Use PULSE_WIDTH = 0.05 for $\sigma_0$, DIFFUSIVITY = 0.1, GRID_POINTS = 50, LENGTH = 1.0,
and note that DT = STABILITY_RATIO * DX**2 / DIFFUSIVITY.
Give your answer to three decimal places.
Exercises
Step-function initial condition
Replace the Gaussian initial condition in make_initial with a step function:
$c(x) = 1$ for $x < 0.5$ and $c(x) = 0$ for $x \ge 0.5$.
Run the simulation and plot the results.
Does test_mass_conservation still pass?
Does test_symmetry pass or fail, and why?
Absorbing boundaries
Change the boundary conditions from zero-flux to absorbing:
set c[0] = 0 and c[-1] = 0 after each update instead of using ghost cells.
Run the simulation and observe how the total mass changes over time.
Modify test_mass_conservation to check that mass decreases monotonically
rather than remaining constant.
Demonstrating instability
Set STABILITY_RATIO = 0.6 (above the stability limit of 0.5) and run the simulation for 20 steps.
Describe what happens to the concentration values.
Confirm that test_stability_ratio catches this before any time-stepping occurs.

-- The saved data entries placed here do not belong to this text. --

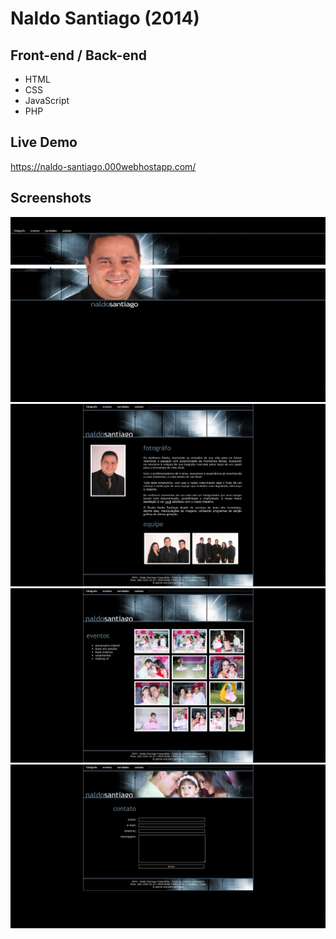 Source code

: # Naldo Santiago (2014)

## Front-end / Back-end

* HTML
* CSS
* JavaScript
* PHP

## Live Demo

https://naldo-santiago.000webhostapp.com/

## Screenshots

![screenshot](design/01-home.jpg)
![screenshot](design/02-bio.jpg)
![screenshot](design/03-eventos.jpg)
![screenshot](design/04-contato.jpg)
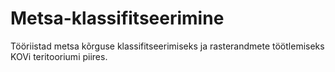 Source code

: # Metsa-klassifitseerimine
Tööriistad metsa kõrguse klassifitseerimiseks ja rasterandmete töötlemiseks KOVi teritooriumi piires.
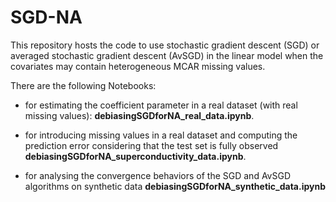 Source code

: # SGD-NA

This repository hosts the code to use stochastic gradient descent (SGD) or averaged stochastic gradient descent (AvSGD) in the linear model when the covariates may contain heterogeneous MCAR missing values. 

There are the following Notebooks:

* for estimating the coefficient parameter in a real dataset (with real missing values): **debiasingSGDforNA_real_data.ipynb**. 

* for introducing missing values in a real dataset and computing the prediction error considering that the test set is fully observed **debiasingSGDforNA_superconductivity_data.ipynb**.

* for analysing the convergence behaviors of the SGD and AvSGD algorithms on synthetic data  **debiasingSGDforNA_synthetic_data.ipynb**
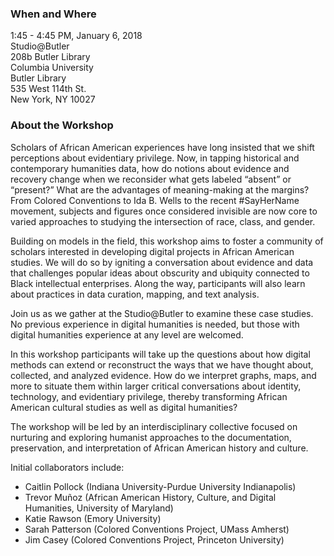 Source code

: 
### When and Where
1:45 - 4:45 PM, January 6, 2018  
Studio@Butler  
208b Butler Library  
Columbia University  
Butler Library  
535 West 114th St.  
New York, NY 10027  

### About the Workshop
Scholars of African American experiences have long insisted that we shift perceptions about evidentiary privilege. Now, in tapping historical and contemporary humanities data, how do notions about evidence and recovery change when we reconsider what gets labeled “absent” or “present?” What are the advantages of meaning-making at the margins? From Colored Conventions to Ida B. Wells to the recent #SayHerName movement, subjects and figures once considered invisible are now core to varied approaches to studying the intersection of race, class, and gender.

Building on models in the field, this workshop aims to foster a community of scholars interested in developing digital projects in African American studies. We will do so by igniting a conversation about evidence and data that challenges popular ideas about obscurity and ubiquity connected to Black intellectual enterprises. Along the way, participants will also learn about practices in data curation, mapping, and text analysis. 

Join us as we gather at the Studio@Butler to examine these case studies. No previous experience in digital humanities is needed, but those with digital humanities experience at any level are welcomed.  

In this workshop participants will take up the questions about how digital methods can extend or reconstruct the ways that we have thought about, collected, and analyzed evidence. How do we interpret graphs, maps, and more to situate them within larger critical conversations about identity, technology, and evidentiary privilege, thereby transforming African American cultural studies as well as digital humanities?  

The workshop will be led by an interdisciplinary collective focused on nurturing and exploring humanist approaches to the documentation, preservation, and interpretation of African American history and culture.

Initial collaborators include: 
- Caitlin Pollock (Indiana University-Purdue University Indianapolis)
- Trevor Muñoz (African American History, Culture, and Digital Humanities, University of Maryland)
- Katie Rawson (Emory University)
- Sarah Patterson (Colored Conventions Project, UMass Amherst)
- Jim Casey (Colored Conventions Project, Princeton University)

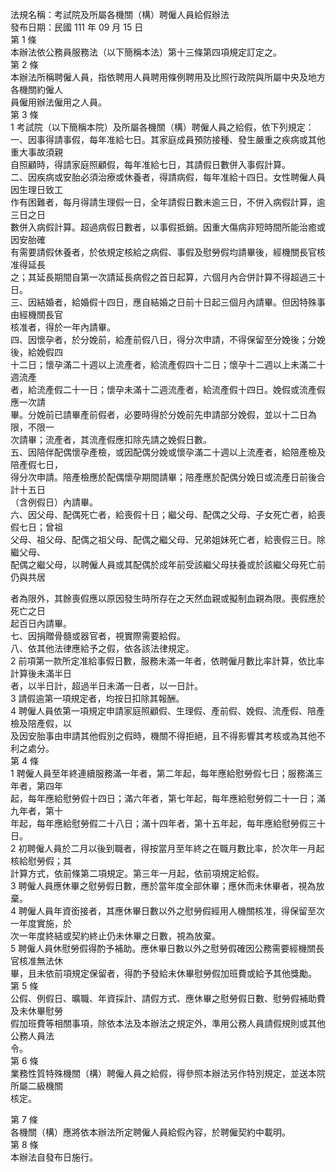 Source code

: 法規名稱：考試院及所屬各機關（構）聘僱人員給假辦法  
發布日期：民國 111 年 09 月 15 日  
第 1 條  
本辦法依公務員服務法（以下簡稱本法）第十三條第四項規定訂定之。  
第 2 條  
本辦法所稱聘僱人員，指依聘用人員聘用條例聘用及比照行政院與所屬中央及地方各機關約僱人  
員僱用辦法僱用之人員。  
第 3 條  
1 考試院（以下簡稱本院）及所屬各機關（構）聘僱人員之給假，依下列規定：  
一、因事得請事假，每年准給七日。其家庭成員預防接種、發生嚴重之疾病或其他重大事故須親  
自照顧時，得請家庭照顧假，每年准給七日，其請假日數併入事假計算。  
二、因疾病或安胎必須治療或休養者，得請病假，每年准給十四日。女性聘僱人員因生理日致工  
作有困難者，每月得請生理假一日，全年請假日數未逾三日，不併入病假計算，逾三日之日  
數併入病假計算。超過病假日數者，以事假抵銷。因重大傷病非短時間所能治癒或因安胎確  
有需要請假休養者，於依規定核給之病假、事假及慰勞假均請畢後，經機關長官核准得延長  
之；其延長期間自第一次請延長病假之首日起算，六個月內合併計算不得超過三十日。  
三、因結婚者，給婚假十四日，應自結婚之日前十日起三個月內請畢。但因特殊事由經機關長官  
核准者，得於一年內請畢。  
四、因懷孕者，於分娩前，給產前假八日，得分次申請，不得保留至分娩後；分娩後，給娩假四  
十二日；懷孕滿二十週以上流產者，給流產假四十二日；懷孕十二週以上未滿二十週流產  
者，給流產假二十一日；懷孕未滿十二週流產者，給流產假十四日。娩假或流產假應一次請  
畢。分娩前已請畢產前假者，必要時得於分娩前先申請部分娩假，並以十二日為限，不限一  
次請畢；流產者，其流產假應扣除先請之娩假日數。  
五、因陪伴配偶懷孕產檢，或因配偶分娩或懷孕滿二十週以上流產者，給陪產檢及陪產假七日，  
得分次申請。陪產檢應於配偶懷孕期間請畢；陪產應於配偶分娩日或流產日前後合計十五日  
（含例假日）內請畢。  
六、因父母、配偶死亡者，給喪假十日；繼父母、配偶之父母、子女死亡者，給喪假七日；曾祖  
父母、祖父母、配偶之祖父母、配偶之繼父母、兄弟姐妹死亡者，給喪假三日。除繼父母、  
配偶之繼父母，以聘僱人員或其配偶於成年前受該繼父母扶養或於該繼父母死亡前仍與共居  


者為限外，其餘喪假應以原因發生時所存在之天然血親或擬制血親為限。喪假應於死亡之日  
起百日內請畢。  
七、因捐贈骨髓或器官者，視實際需要給假。  
八、依其他法律應給予之假，依各該法律規定。  
2 前項第一款所定准給事假日數，服務未滿一年者，依聘僱月數比率計算，依比率計算後未滿半日  
者，以半日計，超過半日未滿一日者，以一日計。  
3 請假逾第一項規定者，均按日扣除其報酬。  
4 聘僱人員依第一項規定申請家庭照顧假、生理假、產前假、娩假、流產假、陪產檢及陪產假，以  
及因安胎事由申請其他假別之假時，機關不得拒絕，且不得影響其考核或為其他不利之處分。  
第 4 條  
1 聘僱人員至年終連續服務滿一年者，第二年起，每年應給慰勞假七日；服務滿三年者，第四年  
起，每年應給慰勞假十四日；滿六年者，第七年起，每年應給慰勞假二十一日；滿九年者，第十  
年起，每年應給慰勞假二十八日；滿十四年者，第十五年起，每年應給慰勞假三十日。  
2 初聘僱人員於二月以後到職者，得按當月至年終之在職月數比率，於次年一月起核給慰勞假；其  
計算方式，依前條第二項規定。第三年一月起，依前項規定給假。  
3 聘僱人員應休畢之慰勞假日數，應於當年度全部休畢；應休而未休畢者，視為放棄。  
4 聘僱人員年資銜接者，其應休畢日數以外之慰勞假經用人機關核准，得保留至次一年度實施，於  
次一年度終結或契約終止仍未休畢之日數，視為放棄。  
5 聘僱人員休慰勞假得酌予補助。應休畢日數以外之慰勞假確因公務需要經機關長官核准無法休  
畢，且未依前項規定保留者，得酌予發給未休畢慰勞假加班費或給予其他獎勵。  
第 5 條  
公假、例假日、曠職、年資採計、請假方式、應休畢之慰勞假日數、慰勞假補助費及未休畢慰勞  
假加班費等相關事項，除依本法及本辦法之規定外，準用公務人員請假規則或其他公務人員法  
令。  
第 6 條  
業務性質特殊機關（構）聘僱人員之給假，得參照本辦法另作特別規定，並送本院所屬二級機關  
核定。  


第 7 條  
各機關（構）應將依本辦法所定聘僱人員給假內容，於聘僱契約中載明。  
第 8 條  
本辦法自發布日施行。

Grid refinement and convergence
Double GRID_POINTS to 100 (leaving STABILITY_RATIO unchanged so DT is recalculated automatically).
Measure the new maximum error in test_matches_analytical at $n = 20$ steps.
The truncation error scales as $O(\Delta t + \Delta x^2)$; with twice as many points,
$\Delta x$ halves and $\Delta t$ (derived from $\Delta x^2$) quarters.
Is the observed reduction in error consistent with this prediction?